━━ Extracted material ━━

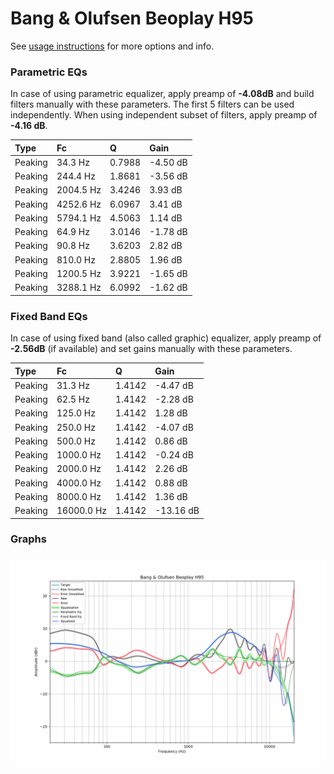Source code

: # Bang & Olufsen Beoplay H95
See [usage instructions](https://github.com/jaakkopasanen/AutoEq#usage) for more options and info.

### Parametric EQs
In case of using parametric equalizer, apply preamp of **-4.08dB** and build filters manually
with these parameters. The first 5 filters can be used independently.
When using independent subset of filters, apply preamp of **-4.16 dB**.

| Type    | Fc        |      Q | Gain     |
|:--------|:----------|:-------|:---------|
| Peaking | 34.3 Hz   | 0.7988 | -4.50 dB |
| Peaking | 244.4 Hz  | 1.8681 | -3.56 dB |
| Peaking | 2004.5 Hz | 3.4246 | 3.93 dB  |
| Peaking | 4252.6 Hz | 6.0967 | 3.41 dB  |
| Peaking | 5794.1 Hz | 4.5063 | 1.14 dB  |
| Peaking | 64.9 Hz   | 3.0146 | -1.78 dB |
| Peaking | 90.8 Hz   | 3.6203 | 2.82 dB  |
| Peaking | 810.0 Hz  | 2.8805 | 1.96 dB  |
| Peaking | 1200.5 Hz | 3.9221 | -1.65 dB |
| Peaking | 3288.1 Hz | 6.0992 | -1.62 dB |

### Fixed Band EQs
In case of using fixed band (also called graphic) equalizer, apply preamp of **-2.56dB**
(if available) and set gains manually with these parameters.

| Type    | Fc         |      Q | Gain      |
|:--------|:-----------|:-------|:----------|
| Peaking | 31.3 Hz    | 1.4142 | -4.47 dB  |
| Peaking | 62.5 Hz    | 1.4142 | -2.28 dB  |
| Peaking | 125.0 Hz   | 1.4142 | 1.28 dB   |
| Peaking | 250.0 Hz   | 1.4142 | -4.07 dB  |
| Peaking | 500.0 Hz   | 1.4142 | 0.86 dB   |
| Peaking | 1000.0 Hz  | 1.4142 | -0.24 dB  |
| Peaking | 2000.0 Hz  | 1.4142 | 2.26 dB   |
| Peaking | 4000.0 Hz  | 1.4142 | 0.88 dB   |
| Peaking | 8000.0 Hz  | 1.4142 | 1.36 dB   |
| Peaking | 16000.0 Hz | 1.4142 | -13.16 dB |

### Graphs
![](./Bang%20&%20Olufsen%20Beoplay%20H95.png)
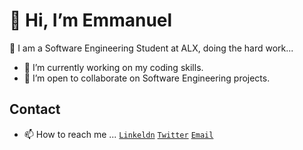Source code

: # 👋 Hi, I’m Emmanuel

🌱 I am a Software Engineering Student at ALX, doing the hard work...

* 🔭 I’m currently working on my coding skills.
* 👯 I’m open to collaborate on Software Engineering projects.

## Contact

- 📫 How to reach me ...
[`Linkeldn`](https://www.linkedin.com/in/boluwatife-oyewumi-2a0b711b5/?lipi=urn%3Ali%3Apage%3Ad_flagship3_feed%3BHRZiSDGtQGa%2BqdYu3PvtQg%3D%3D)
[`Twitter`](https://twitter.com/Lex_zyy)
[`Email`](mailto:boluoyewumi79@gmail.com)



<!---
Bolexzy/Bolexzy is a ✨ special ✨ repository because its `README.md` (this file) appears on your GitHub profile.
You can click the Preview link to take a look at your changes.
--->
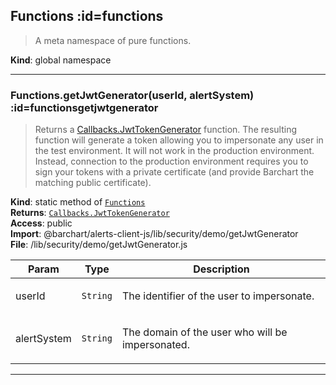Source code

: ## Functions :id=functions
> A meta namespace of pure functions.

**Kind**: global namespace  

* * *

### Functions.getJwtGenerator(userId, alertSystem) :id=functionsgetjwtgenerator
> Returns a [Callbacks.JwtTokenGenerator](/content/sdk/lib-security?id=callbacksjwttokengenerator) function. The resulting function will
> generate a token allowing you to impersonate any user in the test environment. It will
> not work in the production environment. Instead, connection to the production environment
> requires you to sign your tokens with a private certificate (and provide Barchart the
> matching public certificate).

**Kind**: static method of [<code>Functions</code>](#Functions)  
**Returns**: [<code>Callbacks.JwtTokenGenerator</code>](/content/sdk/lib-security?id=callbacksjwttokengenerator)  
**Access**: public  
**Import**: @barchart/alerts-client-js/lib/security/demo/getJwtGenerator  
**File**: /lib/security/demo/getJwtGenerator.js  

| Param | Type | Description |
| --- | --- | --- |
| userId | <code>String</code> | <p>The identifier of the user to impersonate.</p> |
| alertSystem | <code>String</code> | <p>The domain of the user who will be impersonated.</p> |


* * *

━━━
━━ Extracted material ━━

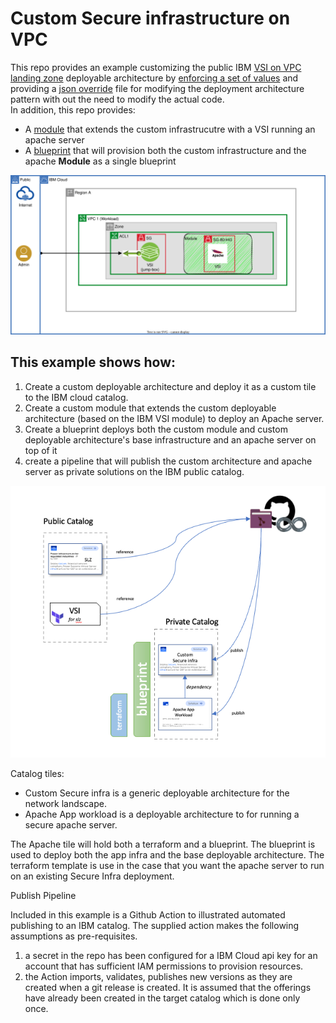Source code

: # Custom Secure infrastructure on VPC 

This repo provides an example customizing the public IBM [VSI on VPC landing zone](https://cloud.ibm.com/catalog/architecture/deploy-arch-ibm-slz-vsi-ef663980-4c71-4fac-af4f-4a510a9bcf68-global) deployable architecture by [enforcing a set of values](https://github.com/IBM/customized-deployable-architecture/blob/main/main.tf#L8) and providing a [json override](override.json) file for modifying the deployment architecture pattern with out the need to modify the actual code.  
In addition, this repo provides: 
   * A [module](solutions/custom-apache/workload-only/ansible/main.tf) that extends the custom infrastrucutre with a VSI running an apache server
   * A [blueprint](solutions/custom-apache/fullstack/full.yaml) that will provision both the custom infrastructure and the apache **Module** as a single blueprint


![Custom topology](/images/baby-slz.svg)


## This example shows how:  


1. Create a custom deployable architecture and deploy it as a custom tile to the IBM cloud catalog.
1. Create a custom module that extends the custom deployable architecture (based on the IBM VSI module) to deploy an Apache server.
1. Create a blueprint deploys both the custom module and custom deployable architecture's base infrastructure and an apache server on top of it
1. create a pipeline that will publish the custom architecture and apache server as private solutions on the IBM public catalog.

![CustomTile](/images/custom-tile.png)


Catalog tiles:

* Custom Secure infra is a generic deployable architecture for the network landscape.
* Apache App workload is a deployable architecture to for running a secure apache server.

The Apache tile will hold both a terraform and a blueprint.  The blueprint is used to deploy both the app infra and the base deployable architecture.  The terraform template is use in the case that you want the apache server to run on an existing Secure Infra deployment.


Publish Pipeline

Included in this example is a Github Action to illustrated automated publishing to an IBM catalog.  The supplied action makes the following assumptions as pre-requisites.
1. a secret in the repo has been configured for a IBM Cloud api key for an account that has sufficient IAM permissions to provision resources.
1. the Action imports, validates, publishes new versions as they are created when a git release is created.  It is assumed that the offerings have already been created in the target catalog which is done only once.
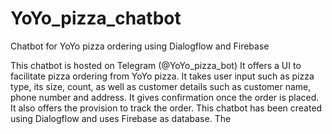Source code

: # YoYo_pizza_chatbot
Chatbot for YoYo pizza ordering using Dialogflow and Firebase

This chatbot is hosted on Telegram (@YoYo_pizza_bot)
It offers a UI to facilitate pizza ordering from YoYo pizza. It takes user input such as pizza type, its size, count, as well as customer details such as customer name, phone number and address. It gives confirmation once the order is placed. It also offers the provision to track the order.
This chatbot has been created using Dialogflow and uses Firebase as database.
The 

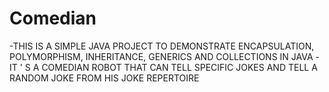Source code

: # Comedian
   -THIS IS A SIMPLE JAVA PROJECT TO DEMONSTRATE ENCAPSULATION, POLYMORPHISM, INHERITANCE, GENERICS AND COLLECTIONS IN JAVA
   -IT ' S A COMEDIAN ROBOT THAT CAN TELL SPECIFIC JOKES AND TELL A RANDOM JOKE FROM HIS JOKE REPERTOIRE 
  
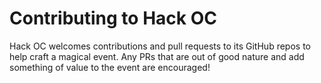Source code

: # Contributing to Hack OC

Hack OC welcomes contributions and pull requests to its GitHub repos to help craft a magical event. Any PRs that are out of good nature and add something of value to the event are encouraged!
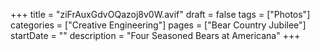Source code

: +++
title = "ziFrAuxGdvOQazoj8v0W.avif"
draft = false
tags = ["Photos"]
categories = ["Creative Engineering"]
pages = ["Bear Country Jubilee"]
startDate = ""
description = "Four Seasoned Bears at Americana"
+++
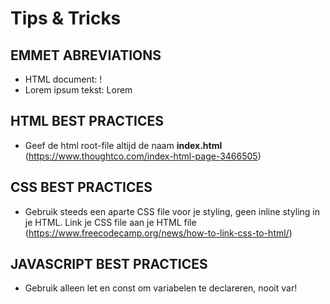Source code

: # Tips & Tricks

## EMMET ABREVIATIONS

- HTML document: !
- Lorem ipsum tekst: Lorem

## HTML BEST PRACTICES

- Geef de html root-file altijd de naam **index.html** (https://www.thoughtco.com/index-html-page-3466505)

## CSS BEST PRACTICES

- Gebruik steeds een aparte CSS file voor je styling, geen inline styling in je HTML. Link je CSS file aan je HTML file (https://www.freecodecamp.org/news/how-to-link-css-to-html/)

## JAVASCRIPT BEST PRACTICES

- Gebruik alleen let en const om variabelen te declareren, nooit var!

━━━
━━ Extracted material ━━

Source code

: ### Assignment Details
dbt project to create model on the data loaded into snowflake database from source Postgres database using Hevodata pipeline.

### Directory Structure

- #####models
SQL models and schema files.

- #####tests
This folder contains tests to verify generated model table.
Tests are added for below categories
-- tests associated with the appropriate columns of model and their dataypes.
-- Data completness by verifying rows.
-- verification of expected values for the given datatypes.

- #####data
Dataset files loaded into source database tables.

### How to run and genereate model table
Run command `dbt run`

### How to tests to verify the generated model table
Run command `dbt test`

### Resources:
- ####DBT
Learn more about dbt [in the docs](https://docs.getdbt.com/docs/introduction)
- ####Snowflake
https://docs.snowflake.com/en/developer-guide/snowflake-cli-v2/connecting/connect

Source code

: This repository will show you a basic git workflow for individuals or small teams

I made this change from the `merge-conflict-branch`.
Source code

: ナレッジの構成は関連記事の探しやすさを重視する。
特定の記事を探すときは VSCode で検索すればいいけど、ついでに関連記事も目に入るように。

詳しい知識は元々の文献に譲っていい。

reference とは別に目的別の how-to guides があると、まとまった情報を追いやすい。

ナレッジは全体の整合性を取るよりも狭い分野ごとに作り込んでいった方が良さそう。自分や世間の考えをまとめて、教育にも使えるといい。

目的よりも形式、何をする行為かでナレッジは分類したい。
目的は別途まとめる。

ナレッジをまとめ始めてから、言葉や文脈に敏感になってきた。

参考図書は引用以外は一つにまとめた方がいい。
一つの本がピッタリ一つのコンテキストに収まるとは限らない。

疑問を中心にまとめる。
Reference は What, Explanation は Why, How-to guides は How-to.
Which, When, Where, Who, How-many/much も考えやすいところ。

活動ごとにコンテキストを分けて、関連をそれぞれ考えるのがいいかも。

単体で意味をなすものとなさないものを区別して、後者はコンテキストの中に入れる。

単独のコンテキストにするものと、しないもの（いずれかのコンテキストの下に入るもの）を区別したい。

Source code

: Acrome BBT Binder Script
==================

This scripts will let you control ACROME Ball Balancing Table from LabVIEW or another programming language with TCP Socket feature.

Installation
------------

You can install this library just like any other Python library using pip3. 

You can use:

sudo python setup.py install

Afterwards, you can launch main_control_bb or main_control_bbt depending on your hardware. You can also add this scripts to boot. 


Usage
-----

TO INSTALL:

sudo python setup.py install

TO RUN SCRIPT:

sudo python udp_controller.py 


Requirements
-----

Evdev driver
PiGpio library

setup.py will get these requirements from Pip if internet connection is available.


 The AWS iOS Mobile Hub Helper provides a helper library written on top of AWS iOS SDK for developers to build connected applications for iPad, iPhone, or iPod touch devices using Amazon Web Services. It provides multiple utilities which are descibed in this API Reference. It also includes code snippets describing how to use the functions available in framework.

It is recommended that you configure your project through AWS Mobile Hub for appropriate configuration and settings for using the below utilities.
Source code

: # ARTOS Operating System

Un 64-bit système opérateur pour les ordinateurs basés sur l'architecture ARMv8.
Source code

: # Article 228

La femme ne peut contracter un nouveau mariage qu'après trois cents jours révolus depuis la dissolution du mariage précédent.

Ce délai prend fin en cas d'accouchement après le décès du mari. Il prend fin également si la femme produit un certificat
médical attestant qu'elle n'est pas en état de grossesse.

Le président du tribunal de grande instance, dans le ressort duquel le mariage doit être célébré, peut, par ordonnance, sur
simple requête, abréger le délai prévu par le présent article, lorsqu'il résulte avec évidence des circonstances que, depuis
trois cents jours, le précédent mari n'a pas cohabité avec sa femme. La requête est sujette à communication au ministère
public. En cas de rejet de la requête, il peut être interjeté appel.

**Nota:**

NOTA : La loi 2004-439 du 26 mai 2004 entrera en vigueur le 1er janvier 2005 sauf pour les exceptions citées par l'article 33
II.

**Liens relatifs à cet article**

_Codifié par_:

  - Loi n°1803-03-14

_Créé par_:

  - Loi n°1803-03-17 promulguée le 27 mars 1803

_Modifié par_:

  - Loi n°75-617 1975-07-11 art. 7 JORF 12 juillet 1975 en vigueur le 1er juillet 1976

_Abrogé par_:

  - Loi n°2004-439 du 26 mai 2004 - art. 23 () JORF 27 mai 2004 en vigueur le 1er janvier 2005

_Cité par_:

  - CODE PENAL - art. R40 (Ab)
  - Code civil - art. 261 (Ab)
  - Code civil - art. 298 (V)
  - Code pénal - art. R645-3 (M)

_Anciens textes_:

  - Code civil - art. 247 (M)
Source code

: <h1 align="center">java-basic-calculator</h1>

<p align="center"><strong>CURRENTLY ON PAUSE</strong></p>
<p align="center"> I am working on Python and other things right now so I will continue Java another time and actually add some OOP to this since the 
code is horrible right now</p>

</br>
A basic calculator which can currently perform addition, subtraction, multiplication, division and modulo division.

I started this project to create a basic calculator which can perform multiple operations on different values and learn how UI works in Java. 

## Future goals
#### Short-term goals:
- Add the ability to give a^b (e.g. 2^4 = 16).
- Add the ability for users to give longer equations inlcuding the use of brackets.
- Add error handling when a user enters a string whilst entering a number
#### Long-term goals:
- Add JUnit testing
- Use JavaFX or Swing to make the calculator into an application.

━━━

> Exercise requirements
Which lines of the data above contain the string "manually"? Copy each of them.

> Reply
In case of using parametric equalizer, apply preamp of **-4.08dB** and build filters manually
(if available) and set gains manually with these parameters.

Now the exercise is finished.